Inbetween Worlds had its world premiere on 11 February 2014 in the competition section of the 64th Berlin International Film Festival. It had its German release on 27 March 2014.

==Cast==
- Ronald Zehrfeld as Jesper
- Mohamad Mohsen as Tarik
- Saida Barmaki as Nala
- Salam Yousefzai as Haroon
- Burghart Klaußner as Oberst Haar
- Felix Kramer as Oli
- Pit Bukowski as Teckl
- Tobias Schönenberg as Petze
- Roman-Timothy Rien as Sepp
- Abdul Sabor Rasooly as Zia Khan
- Sher Aqa as Malik Habib
- Ali Reza as Fela

==Development==
Feo Aladag came up with the idea of making a film about German soldiers in Afghanistan when she saw a newspaper photograph showing a German soldier in Afghanistan back in 2002/3.

It seemed unfair to her how the work of German soldiers was being reflected in German society she describes in an interview with the magazine Indie Wire: "Too much of too unreflected United We Stand makes me shiver, but too little respect for commitment and bravery make me feel worse. [...] It seemed time to shift perspective and move beyond the trauma. It's vital to communicate, to tell stories, to trigger some sort of dialogue and empathy by generating options of identification".

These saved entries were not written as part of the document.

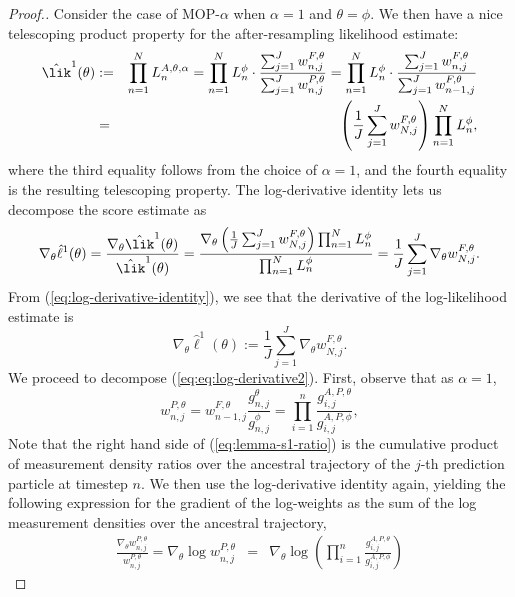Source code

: \begin{proof}[Proof.]
    Consider the case of MOP-$\alpha$ when $\alpha=1$ and $\theta=\phi$. We then have a nice telescoping product property for the after-resampling likelihood estimate:
\begin{eqnarray}
    \hat{\lik}^1(\theta) &:=& \prod_{n=1}^N L_n^{A, \theta, \alpha} = \prod_{n=1}^N L_n^\phi \cdot \frac{\sum_{j=1}^J w_{n,j}^{F,\theta}}{\sum_{j=1}^J w_{n,j}^{P,\theta}}= \prod_{n=1}^N L_n^\phi \cdot \frac{\sum_{j=1}^J w_{n,j}^{F,\theta}}{\sum_{j=1}^J w_{n-1,j}^{F,\theta}} \nonumber
\\
&=& \left(\frac{1}{J}\sum_{j=1}^J w_{N,j}^{F,\theta}\right) \prod_{n=1}^N L_n^\phi,
\end{eqnarray}
where the third equality follows from the choice of $\alpha=1$, and the fourth equality is the resulting telescoping property. 
The log-derivative identity lets us decompose the score estimate as
\begin{equation}\label{eq:log-derivative-identity}
\nabla_\theta \hat\ell^1(\theta) = \frac{\nabla_\theta \hat\lik^1(\theta)}{\hat\lik^1(\theta)} = \frac{\nabla_\theta\left(\frac{1}{J}\sum_{j=1}^J w_{N,j}^{F,\theta}\right) \prod_{n=1}^N L_n^\phi}{\prod_{n=1}^N L_n^\phi} =  \frac{1}{J}\sum_{j=1}^J \nabla_\theta w_{N,j}^{F,\theta}.
\end{equation}
From (\ref{eq:log-derivative-identity}), we see that the derivative of the log-likelihood estimate is
\begin{equation}\label{eq:eq:log-derivative2}
    \nabla_\theta \hat{\ell}^1(\theta) := \frac{1}{J}\sum_{j=1}^J \nabla_\theta w_{N,j}^{F,\theta}.
\end{equation}
We proceed to decompose (\ref{eq:eq:log-derivative2}).
First, observe that as $\alpha=1$,
\begin{equation}\label{eq:lemma-s1-ratio}
w_{n,j}^{P,\theta} = w_{n-1,j}^{F,\theta}\frac{g_{n,j}^\theta}{g_{n,j}^\phi} = \prod_{i=1}^n \frac{g_{i,j}^{A,P,\theta}}{g_{i,j}^{A,P,\phi}},
\end{equation}
Note that the right hand side of (\ref{eq:lemma-s1-ratio}) is the cumulative product of measurement density ratios over the ancestral trajectory of the $j$-th prediction particle at timestep $n$.
We then use the log-derivative identity again, yielding the following expression for the gradient of the log-weights as the sum of the log measurement densities over the ancestral trajectory,
\begin{eqnarray}
 \frac{\nabla_\theta w_{n,j}^{P,\theta}}{w_{n,j}^{P,\theta}} = \nabla_\theta \log w_{n,j}^{P,\theta} &=& \nabla_\theta \log \left(\prod_{i=1}^n \frac{g_{i,j}^{A,P,\theta}}{g_{i,j}^{A,P,\phi}}\right) 

\end{eqnarray}
\end{proof}
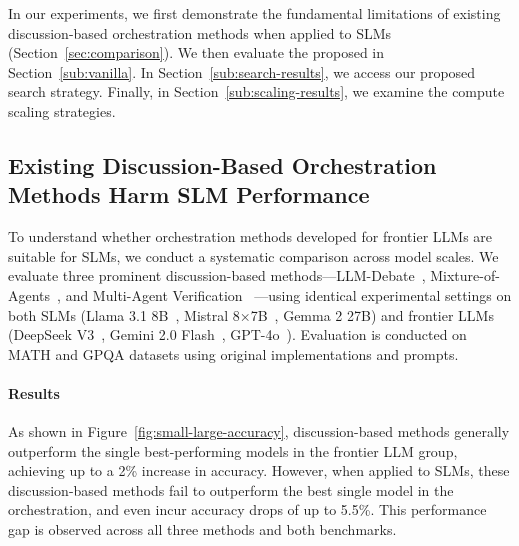 

In our experiments, we first demonstrate the fundamental limitations of existing discussion-based orchestration methods when applied to SLMs (Section~\ref{sec:comparison}). We then evaluate the proposed \NAME{} in Section~\ref{sub:vanilla}. In Section~\ref{sub:search-results}, we access our proposed search strategy. Finally, in Section~\ref{sub:scaling-results}, we examine the compute scaling strategies.

\vspace{3pt}
\subsection{Existing Discussion-Based Orchestration Methods Harm SLM Performance}
\vspace{3pt}
\label{sec:comparison}


To understand whether orchestration methods developed for frontier LLMs are suitable for SLMs, we conduct a systematic comparison across model scales. We evaluate three prominent discussion-based methods—LLM-Debate~\citep{du2023improvingfactualityreasoninglanguage}, Mixture-of-Agents~\citep{wang2024mixtureofagentsenhanceslargelanguage}, and Multi-Agent Verification~\citep{lifshitz2025multiagentverificationscalingtesttime} —using identical experimental settings on both SLMs (Llama 3.1 8B~\citep{jiang2024mixtralexperts}, Mistral 8×7B~\citep{grattafiori2024llama3herdmodels}, Gemma 2 27B) and frontier LLMs (DeepSeek V3~\citep{deepseekai2025deepseekv3technicalreport}, Gemini 2.0 Flash~\citep{google2025gemini2flash}, GPT-4o~\citep{openai2024gpt4ocard}). Evaluation is conducted on MATH and GPQA datasets using original implementations and prompts.


\paragraph{Results} As shown in Figure~\ref{fig:small-large-accuracy}, discussion-based methods generally outperform the single best-performing models in the frontier LLM group, achieving up to a 2\% increase in accuracy. However, when applied to SLMs, these discussion-based methods fail to outperform the best single model in the orchestration, and even incur accuracy drops of up to 5.5\%. This performance gap is observed across all three methods and both benchmarks. 

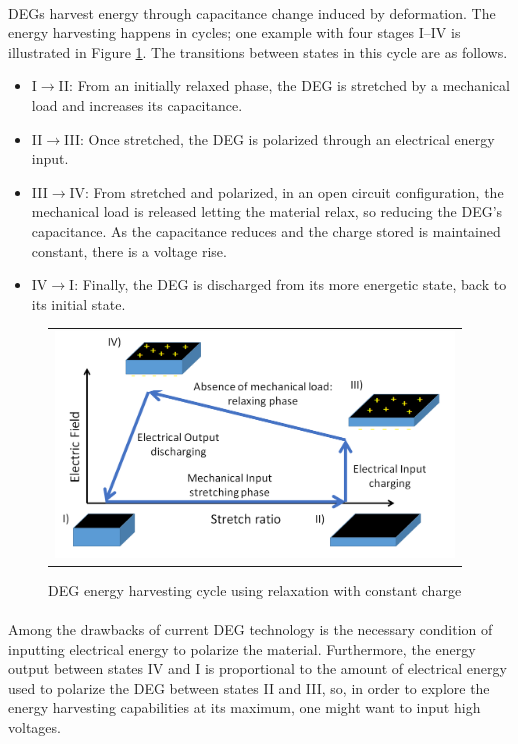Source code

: \paragraph{} DEGs harvest energy through capacitance change induced by  deformation. The energy harvesting happens in cycles; one example with four stages I--IV is illustrated in Figure \ref{fig:cycle}. The transitions between states in this cycle are as follows.
\begin{itemize}
\item I$\rightarrow$II: From an initially relaxed phase, the DEG is stretched by a mechanical load and increases its capacitance.
\item II$\rightarrow$III: Once stretched, the DEG is polarized through an electrical energy input.
\item III$\rightarrow$IV: From stretched and polarized, in an open circuit configuration, the mechanical load is released letting the material relax, so reducing the DEG's capacitance. As the capacitance reduces and the charge stored is maintained constant, there is a voltage rise.
\item IV$\rightarrow$I: Finally, the DEG is discharged from its more energetic state, back to its initial state.
\end{itemize}

\begin{figure}[ht]
\begin{center}
\begin{tabular}{c}
\includegraphics[height=6cm]{fig03/Cycle.png}
\end{tabular}
\end{center}
\caption 
{ \label{fig:cycle}
DEG energy harvesting cycle using relaxation with constant charge} 
\end{figure} 

\paragraph{} Among the drawbacks of current DEG technology is the necessary condition of inputting electrical energy to polarize the material. Furthermore, the energy output between states IV and I is proportional to the amount of electrical energy used to polarize the DEG between states II and III\cite{DEGCycles}, so, in order to explore the energy harvesting capabilities at its maximum, one might want to input high voltages.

Aladag's research began with much reading about the German army and Afghanistan. During research, she made three trips to Afghanistan, each time for two to three weeks. She lived with German soldiers, accompanied them on patrols, made contact with the locals and listened to their stories like that of the 18-year-old Afghan main actor Mohsin Ahmady who does not know his exact date of birth and has had first-hand experience of what it means to grow up in Afghanistan: In 2002, while still a pupil at the Gore Mar High School, he had to deal with the death of his father. Since then, as an eldest son, he has worked in order to earn money for his family and taken every opportunity to advance his education.

==Filming locations==
Inbetween Worlds was shot primarily on location in northern Afghanistan, in and around the cities of Mazar-e-Sharif and Kunduz. This was necessary for the highest authenticity in environment, cast and atmosphere. Director Aladag said "I didn’t want a German Turk speaking a fantasy dialect in Morocco". Shooting locations in Germany were North Rhine Westphalia and Lower Saxony.

==Critical reception==
Deborah Young describes in The Hollywood Reporter that the "territories are bound to appreciate the realism and muscular shooting by a woman director and crew (shades of Kathryn Bigelow and Zero Dark Thirty) on location in northern Afghanistan" and that "the immediacy and tension with which Aladag conveys the daily life of the soldiers is something to take home".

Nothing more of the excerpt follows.